Le rôle des collectivités locales dans les politiques de services publics, une comparaison européenne

Publié par Dominique Hoorens, Dexia Crédit Local | N° 34 - Les métiers de l'environnement

Depuis les lois de décentralisation, les lois Defferre, dont nous venons de fêter le 25ième anniversaire, on a pu assister en France à la montée en puissance des collectivités locales, chargées progressivement de compétences nouvelles et devenues des acteurs économiques et politiques pleinement responsables.

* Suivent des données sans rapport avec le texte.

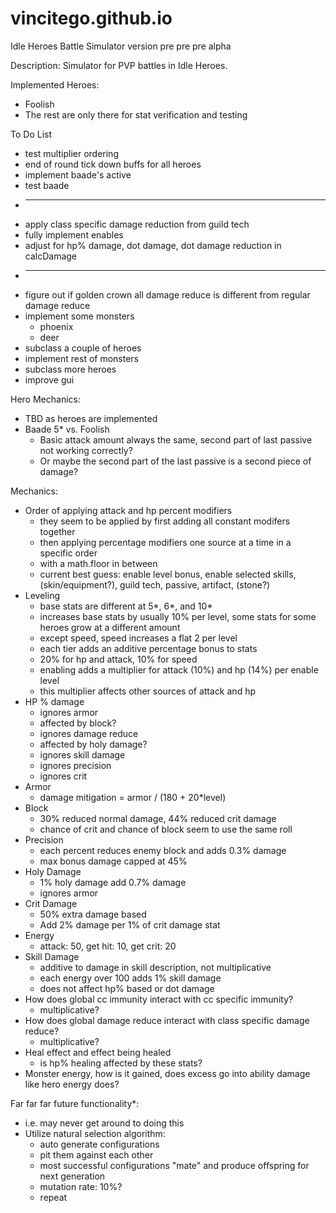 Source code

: # vincitego.github.io
Idle Heroes Battle Simulator version pre pre pre alpha


Description:
  Simulator for PVP battles in Idle Heroes. 
  
  
Implemented Heroes:
  * Foolish
  * The rest are only there for stat verification and testing

  
To Do List
  * test multiplier ordering
  * end of round tick down buffs for all heroes
  * implement baade's active
  * test baade
  * ---------
  * apply class specific damage reduction from guild tech
  * fully implement enables
  * adjust for hp% damage, dot damage, dot damage reduction in calcDamage
  * ------------
  * figure out if golden crown all damage reduce is different from regular damage reduce
  * implement some monsters
    + phoenix
    + deer
  * subclass a couple of heroes
  * implement rest of monsters
  * subclass more heroes
  * improve gui
  
  
Hero Mechanics:
  * TBD as heroes are implemented
  * Baade 5* vs. Foolish
    + Basic attack amount always the same, second part of last passive not working correctly?
    + Or maybe the second part of the last passive is a second piece of damage?
    

Mechanics:
  * Order of applying attack and hp percent modifiers
    + they seem to be applied by first adding all constant modifers together
    + then applying percentage modifiers one source at a time in a specific order 
    + with a math.floor in between
    + current best guess: enable level bonus, enable selected skills, (skin/equipment?), guild tech, passive, artifact, (stone?)
  * Leveling
    + base stats are different at 5*, 6*, and 10*
    + increases base stats by usually 10% per level, some stats for some heroes grow at a different amount
    + except speed, speed increases a flat 2 per level
    + each tier adds an additive percentage bonus to stats
    + 20% for hp and attack, 10% for speed
    + enabling adds a multiplier for attack (10%) and hp (14%) per enable level
    + this multiplier affects other sources of attack and hp
  * HP % damage
    + ignores armor
    + affected by block?
    + ignores damage reduce
    + affected by holy damage?
    + ignores skill damage
    + ignores precision
    + ignores crit
  * Armor
    + damage mitigation = armor / (180 + 20*level)
  * Block
    + 30% reduced normal damage, 44% reduced crit damage
    + chance of crit and chance of block seem to use the same roll
  * Precision
    + each percent reduces enemy block and adds 0.3% damage 
    + max bonus damage capped at 45%
  * Holy Damage
    + 1% holy damage add 0.7% damage
    + ignores armor
  * Crit Damage
    + 50% extra damage based
    + Add 2% damage per 1% of crit damage stat
  * Energy
    + attack: 50, get hit: 10, get crit: 20
  * Skill Damage
    + additive to damage in skill description, not multiplicative
    + each energy over 100 adds 1% skill damage
    + does not affect hp% based or dot damage
  * How does global cc immunity interact with cc specific immunity?
    + multiplicative?
  * How does global damage reduce interact with class specific damage reduce?
    + multiplicative?
  * Heal effect and effect being healed
    + is hp% healing affected by these stats?
  * Monster energy, how is it gained, does excess go into ability damage like hero energy does?
  
  
Far far far future functionality*:
  * i.e. may never get around to doing this
  * Utilize natural selection algorithm:
    + auto generate configurations
    + pit them against each other
    + most successful configurations "mate" and produce offspring for next generation
    + mutation rate: 10%?
    + repeat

Les collectivités locales sont historiquement les organisatrices des grands services publics de proximité (crèches, eau, déchets, transports…). Ajoutons qu’aujourd’hui plus aucune grande politique publique ne peut être réalisée sans elles : sécurité, formation, lutte contre le chômage, développement économique, protection de l’environnement, action sociale… Les collectivités locales ont souvent pris à bras le corps des actions pour lesquelles les administrations centrales n’avaient pu relever les défis : par exemple les plans de réhabilitation des lycées et collèges mis en œuvre par les régions et les départements à la fin des années 80 ou les transports ferroviaires régionaux. Lors des transferts de compétences, les collectivités locales ont su prendre le relais de l’Etat sans rupture de service pour les habitants. Et elles ont su le faire, ceci est trop rarement reconnu, sans dégrader leur situation financière qui, aujourd’hui encore, reste robuste.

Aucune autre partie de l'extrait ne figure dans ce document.